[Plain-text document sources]
* * * * *
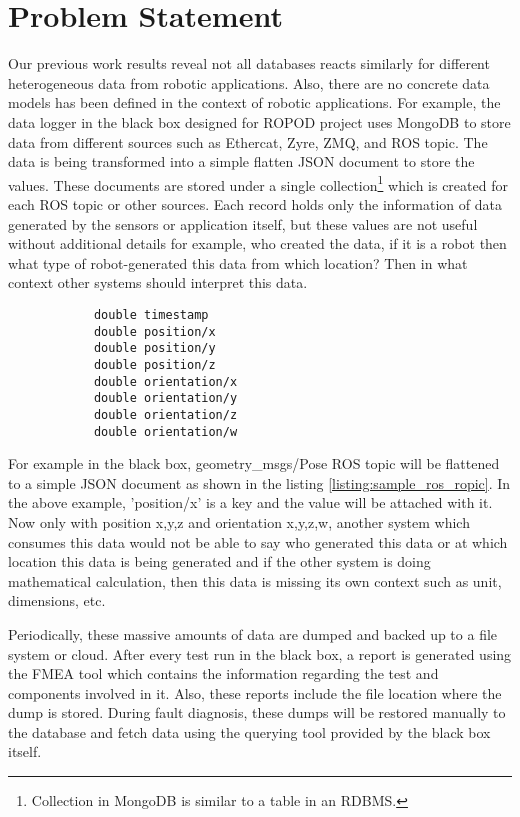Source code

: 

	\let\cleardoublepage\clearpage
\chapter{Problem Statement} \label{sec:problem_statement}
Our previous work results reveal not all databases reacts similarly for different heterogeneous data from robotic applications. Also, there are no concrete data models has been defined in the context of robotic applications. For example, the data logger in the black box designed for ROPOD project uses MongoDB to store data from different sources such as Ethercat, Zyre, ZMQ, and ROS topic. The data is being transformed into a simple flatten JSON document to store the values. These documents are stored under a single collection\footnote{Collection in MongoDB is similar to a table in an RDBMS.} which is created for each ROS topic or other sources. Each record holds only the information of data generated by the sensors or application itself, but these values are not useful without additional details for example, who created the data, if it is a robot then what type of robot-generated this data from which location? Then in what context other systems should interpret this data.

\begin{center} \label{listing:sample_ros_ropic}
	\lstset{%
		caption=geometry\_msgs/Pose ROS topic,
		basicstyle=\ttfamily\footnotesize\bfseries,
		frame=tb
	}
\begin{lstlisting}
			double timestamp
			double position/x
			double position/y
			double position/z
			double orientation/x
			double orientation/y
			double orientation/z
			double orientation/w
\end{lstlisting}
\end{center}

For example in the black box, geometry\_msgs/Pose ROS topic will be flattened to a simple JSON document as shown in the listing \ref{listing:sample_ros_ropic}. In the above example, 'position/x' is a key and the value will be attached with it. Now only with position x,y,z and orientation x,y,z,w, another system which consumes this data would not be able to say who generated this data or at which location this data is being generated and if the other system is doing mathematical calculation, then this data is missing its own context such as unit, dimensions, etc.

Periodically, these massive amounts of data are dumped and backed up to a file system or cloud. After every test run in the black box, a report is generated using the FMEA tool which contains the information regarding the test and components involved in it. Also, these reports include the file location where the dump is stored. During fault diagnosis, these dumps will be restored manually to the database and fetch data using the querying tool provided by the black box itself.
* * * * *
## WORK TO COMPLETE:
Your answer should hold exactly the lines from the one containing "For example in" to the last line of the data, both included, and no others.

## RESULT BELOW:
For example in the black box, geometry\_msgs/Pose ROS topic will be flattened to a simple JSON document as shown in the listing \ref{listing:sample_ros_ropic}. In the above example, 'position/x' is a key and the value will be attached with it. Now only with position x,y,z and orientation x,y,z,w, another system which consumes this data would not be able to say who generated this data or at which location this data is being generated and if the other system is doing mathematical calculation, then this data is missing its own context such as unit, dimensions, etc.

Periodically, these massive amounts of data are dumped and backed up to a file system or cloud. After every test run in the black box, a report is generated using the FMEA tool which contains the information regarding the test and components involved in it. Also, these reports include the file location where the dump is stored. During fault diagnosis, these dumps will be restored manually to the database and fetch data using the querying tool provided by the black box itself.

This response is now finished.